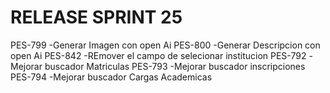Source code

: # RELEASE SPRINT 25
PES-799 -Generar Imagen con open Ai
PES-800 -Generar Descripcion con open Ai
PES-842 -REmover el campo de selecionar institucion
PES-792 -Mejorar buscador Matriculas
PES-793 -Mejorar buscador inscripciones
PES-794 -Mejorar buscador Cargas Academicas
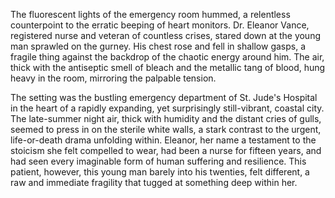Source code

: The fluorescent lights of the emergency room hummed, a relentless counterpoint to the erratic beeping of heart monitors.  Dr. Eleanor Vance, registered nurse and veteran of countless crises, stared down at the young man sprawled on the gurney.  His chest rose and fell in shallow gasps, a fragile thing against the backdrop of the chaotic energy around him.  The air, thick with the antiseptic smell of bleach and the metallic tang of blood, hung heavy in the room, mirroring the palpable tension.

The setting was the bustling emergency department of St. Jude's Hospital in the heart of a rapidly expanding, yet surprisingly still-vibrant, coastal city.  The late-summer night air, thick with humidity and the distant cries of gulls, seemed to press in on the sterile white walls, a stark contrast to the urgent, life-or-death drama unfolding within.  Eleanor, her name a testament to the stoicism she felt compelled to wear, had been a nurse for fifteen years, and had seen every imaginable form of human suffering and resilience. This patient, however, this young man barely into his twenties, felt different, a raw and immediate fragility that tugged at something deep within her.
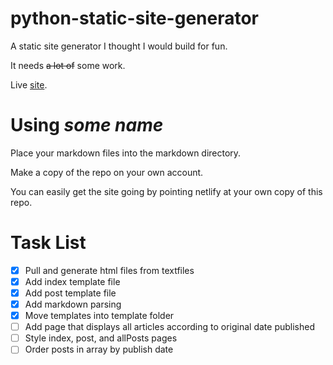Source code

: # python-static-site-generator

A static site generator I thought I would build for fun.  

It needs ~~a lot of~~ some  work.

Live [site](https://python-static-test.netlify.app/).

# Using *some name*
Place your markdown files into the markdown directory.

Make a copy of the repo on your own account. 

You can easily get the site going by pointing netlify at your own copy of this repo.

# Task List
- [X] Pull and generate html files from textfiles
- [X] Add index template file
- [X] Add post template file
- [X] Add markdown parsing
- [X] Move templates into template folder
- [ ] Add page that displays all articles according to original date published
- [ ] Style index, post, and allPosts pages
- [ ] Order posts in array by publish date
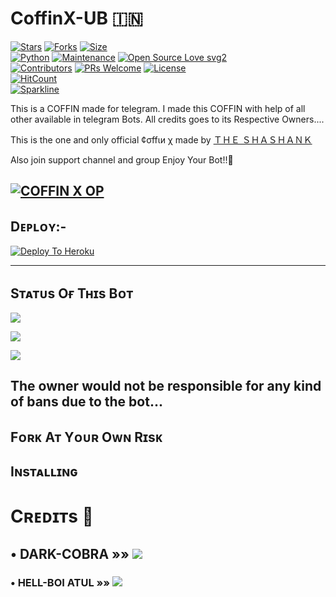 # CoffinX-UB 🇮🇳

[![Stars](https://img.shields.io/github/stars/TheShashankk/CoffinX-UB?style=flat-square&color=yellow)](https://github.com/theshashankk/CoffinX-UB/stargazers)
[![Forks](https://img.shields.io/github/forks/TheShashankk/CoffinX-UB?style=flat-square&color=orange)](https://github.com/theshashankk/CoffinX-UB/fork)
[![Size](https://img.shields.io/github/repo-size/TheShashankk/CoffinX-UB?style=flat-square&color=green)](https://github.com/theshashankk/CoffinX-UB/)   
[![Python](https://img.shields.io/badge/Python-v3.9-blue)](https://www.python.org/)
[![Maintenance](https://img.shields.io/badge/Maintained%3F-yes-green.svg)](https://github.com/theshashankk/CoffinX-UB/graphs/commit-activity)
[![Open Source Love svg2](https://badges.frapsoft.com/os/v2/open-source.svg?v=103)](https://github.com/theshashankk/CoffinX-UB)   
[![Contributors](https://img.shields.io/github/contributors/TheShashankk/CoffinX-UB?style=flat-square&color=green)](https://github.com/theshashankk/CoffinX-UB/graphs/contributors)
[![PRs Welcome](https://img.shields.io/badge/PRs-welcome-brightgreen.svg?style=flat-square)](https://makeapullrequest.com)
[![License](https://img.shields.io/badge/License-AGPL-blue)](https://github.com/theshashankk/CoffinX-UB/blob/main/LICENSE)   
[![HitCount](http://hits.dwyl.com/Theshashankk/TheShashankk/CoffinX-UB.svg)](http://hits.dwyl.com/TheShashankk/TheShashankk/CoffinX-UB)   
[![Sparkline](https://stars.medv.io/Teamultroid/Ultroid.svg)](https://stars.medv.io/TheShashankk/CoffinX-UB)

This is a COFFIN made for telegram. I made this COFFIN with help of all other available in telegram Bots. All credits goes to its Respective Owners....

This is the one and only official ¢σffιи χ made by [ＴＨＥ ＳＨＡＳＨＡＮＫ](t.me/shashank_xD)

Also join support channel and group Enjoy Your Bot!!🤤

[![COFFIN X OP](https://telegra.ph/file/c5d9e539a88cec9e0d836.jpg)](https://t.me/COFFINXSUPPORT)
-------------------------------------------------

## Dᴇᴘʟᴏʏ:-

[![Deploy To Heroku](https://www.herokucdn.com/deploy/button.svg)](https://dashboard.heroku.com/new?template=https://github.com/theshashankk/CoffinX-UB)

------------------------------------------------

## Sᴛᴀᴛᴜs Oғ Tʜɪs Bᴏᴛ
<p align="left"><a href="https://github.com/theshashankk/CoffinX-UB/network/members"><img src="https://img.shields.io/github/forks/TheShashankk/CoffinX-UB?label=Forks&logoColor=pink&style=social"></a><p align="left"><a href="https://github.com/theshashankk/CoffinX-UB/stargazers"><img src="https://img.shields.io/github/stars/Theshashankk/CoffinX-UB?logoColor=red&style=social"></a><p align="left"><a href="https://github.com/ULTRA-OP/ULTRA-x"><img src="https://img.shields.io/github/last-commit/TheShashankk/CoffinX-UB?style=plastic"></a>

## The owner would not be responsible for any kind of bans due to the bot...
## Fᴏʀᴋ Aᴛ Yᴏᴜʀ Oᴡɴ Rɪsᴋ
## Iɴsᴛᴀʟʟɪɴɢ


# Cʀᴇᴅɪᴛs 📍
## • DARK-COBRA  »»  <a href="https://github.com/DARK-COBRA" alt="Dark Cobra"> <img src="https://img.shields.io/badge/DARK COBRA-E5E4E2?logo=github" /></a>
### • HELL-BOI ATUL  »»  <a href="https://github.com/hellboi-atul" alt="UltraX"> <img src="https://img.shields.io/badge/HELL BOI-ATUL98AFC7?logo=github" /></a>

* * * * *

Required work = In the listing above, find the line containing "# Using *some name*" and the line containing "- [ ] Add page". Output them and every line between, exactly, and nothing else.

Problem solution =
# Using *some name*
Place your markdown files into the markdown directory.

Make a copy of the repo on your own account. 

You can easily get the site going by pointing netlify at your own copy of this repo.

# Task List
- [X] Pull and generate html files from textfiles
- [X] Add index template file
- [X] Add post template file
- [X] Add markdown parsing
- [X] Move templates into template folder
- [ ] Add page that displays all articles according to original date published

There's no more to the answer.